Why I’m Teaching My Kids the F-Word

teaching about feelings
Not surprisingly when it comes to the F-word, the whole messy scene happened in the car. 
I was driving my then three- and four-year-olds to preschool last fall, and, after numerous, increasingly loud declarations from the back seat that they “wanted DADDY to drive us!!” I lost it. It was my son, the older of the two, who first noticed that I was crying – and not just a few elegant-looking tears; I resembled that emoji with the double waterfall running down its face. Soon my daughter stopped her Daddy chanting and joined her brother in his curiosity. What’s wrong with Mom?

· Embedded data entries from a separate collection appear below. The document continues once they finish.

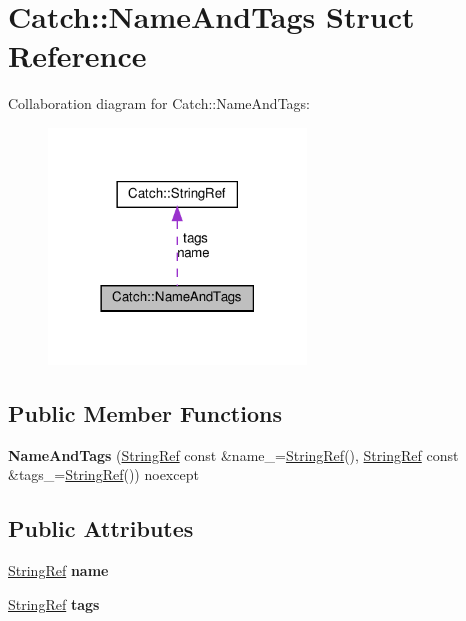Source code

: \hypertarget{structCatch_1_1NameAndTags}{}\section{Catch\+::Name\+And\+Tags Struct Reference}
\label{structCatch_1_1NameAndTags}


Collaboration diagram for Catch\+::Name\+And\+Tags\+:
\nopagebreak
\begin{figure}[H]
\begin{center}
\leavevmode
\includegraphics[width=194pt]{structCatch_1_1NameAndTags__coll__graph}
\end{center}
\end{figure}
\subsection*{Public Member Functions}
\begin{DoxyCompactItemize}
\item 
\mbox{\label{structCatch_1_1NameAndTags_ab585111e615ce8c504a2b9630de8ee94}} 
{\bfseries Name\+And\+Tags} (\mbox{\hyperlink{classCatch_1_1StringRef}{String\+Ref}} const \&name\+\_\+=\mbox{\hyperlink{classCatch_1_1StringRef}{String\+Ref}}(), \mbox{\hyperlink{classCatch_1_1StringRef}{String\+Ref}} const \&tags\+\_\+=\mbox{\hyperlink{classCatch_1_1StringRef}{String\+Ref}}()) noexcept
\end{DoxyCompactItemize}
\subsection*{Public Attributes}
\begin{DoxyCompactItemize}
\item 
\mbox{\label{structCatch_1_1NameAndTags_a7cbea60e0cebfa622c667008eb011420}} 
\mbox{\hyperlink{classCatch_1_1StringRef}{String\+Ref}} {\bfseries name}
\item 
\mbox{\label{structCatch_1_1NameAndTags_a74062ed1138834a348424eb7ed900c57}} 
\mbox{\hyperlink{classCatch_1_1StringRef}{String\+Ref}} {\bfseries tags}
\end{DoxyCompactItemize}


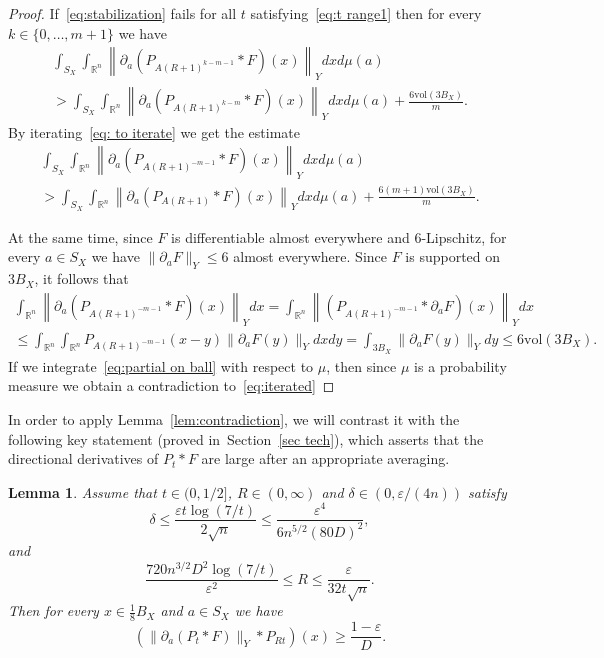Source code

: \documentclass[12pt,reqno]{amsart}
\theoremstyle{plain}
\newtheorem{lemma}[theorem]{Lemma}
\theoremstyle{definition}
\newcommand{\e}{\varepsilon}
\renewcommand{\d}{\delta}
\renewcommand{\le}{\leqslant}
\renewcommand{\ge}{\geqslant}
\newcommand{\R}{\mathbb R}
\newcommand{\vol}{\mathrm{vol}}
\begin{document}
\begin{proof}
If~\eqref{eq:stabilization} fails for all $t$ satisfying~\eqref{eq:t range1} then for every $k\in \{0,\ldots,m+1\}$ we have
\begin{multline}\label{eq: to iterate}
\int_{S_X}\int_{\R^n} \left\|\partial_a\left(P_{A(R+1)^{k-m-1}}*F\right)(x)\right\|_Ydxd\mu(a)\\> \int_{S_X}\int_{\R^n} \left\|\partial_a\left(P_{A(R+1)^{k-m}}*F\right)(x)\right\|_Ydxd\mu(a)+\frac{6\vol(3B_X)}{m}.
\end{multline}
By iterating~\eqref{eq: to iterate} we get the estimate
\begin{multline}\label{eq:iterated}
\int_{S_X}\int_{\R^n} \left\|\partial_a\left(P_{A(R+1)^{-m-1}}*F\right)(x)\right\|_Ydxd\mu(a)\\> \int_{S_X}\int_{\R^n} \left\|\partial_a\left(P_{A(R+1)}*F\right)(x)\right\|_Ydxd\mu(a)+\frac{6(m+1)\vol(3B_X)}{m}.
\end{multline}

At the same time, since $F$ is differentiable almost everywhere and $6$-Lipschitz, for every $a\in S_X$ we have $\|\partial_aF\|_Y\le 6$ almost everywhere. Since $F$ is supported on $3B_X$, it follows that
\begin{multline}\label{eq:partial on ball}
\int_{\R^n} \left\|\partial_a\left(P_{A(R+1)^{-m-1}}*F\right)(x)\right\|_Ydx=\int_{\R^n} \left\|\left(P_{A(R+1)^{-m-1}}*\partial_a F\right)(x)\right\|_Ydx\\\le \int_{\R^n}\int_{\R^n}P_{A(R+1)^{-m-1}}(x-y)\|\partial_a F(y)\|_Y dxdy
=\int_{3B_X}\|\partial_aF(y)\|_Ydy \le 6\vol(3B_X).
\end{multline}
If we integrate~\eqref{eq:partial on ball} with respect to $\mu$, then since $\mu$ is a probability measure we obtain a contradiction to~\eqref{eq:iterated}
\end{proof}

In order to apply Lemma~\ref{lem:contradiction}, we will contrast it with the following key statement (proved in~Section~\ref{sec tech}), which asserts that the directional derivatives of $P_t*F$ are large after an appropriate averaging.
\begin{lemma}\label{lem:contrast}
Assume that $t\in (0,1/2]$, $R\in (0,\infty)$ and $\delta\in (0,\e/(4n))$ satisfy
\begin{equation}\label{eq:key assumption1}
\d\le \frac{\e t\log(7/t)}{2\sqrt{n}}\le \frac{\e^4}{6n^{5/2}(80D)^2},
\end{equation}
and
\begin{equation}\label{eq:def R}
\frac{720n^{3/2}D^2\log(7/t)}{\e^2}\le R\le \frac{\e}{32t\sqrt{n}}.
\end{equation}
Then for every $x\in \frac18 B_X$ and $a\in S_X$ we have
\begin{equation}\label{eq:directional}
\left(\|\partial_a(P_t*F)\|_Y*P_{Rt}\right)(x)\ge \frac{1-\e}{D}.
\end{equation}
\end{lemma}
\end{document}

I am not one to deliberately conceal sadness from my kids, but it was still a rare occurrence for them to see me cry. My initial impulse was to brush it off, mumble something about being tired (which wasn’t a lie – I was also juggling a newborn at the time) and give myself a stern, silent command to “pull it together.”
But I decided to give my kids more credit than that. They were old enough to hear me use the F-word. Maybe it was even overdue. 
“What you were saying hurt my feelings,” I said. “I was looking forward to taking you to school and when you kept saying you wanted Daddy, it made me feel like you didn’t want to spend time with me.”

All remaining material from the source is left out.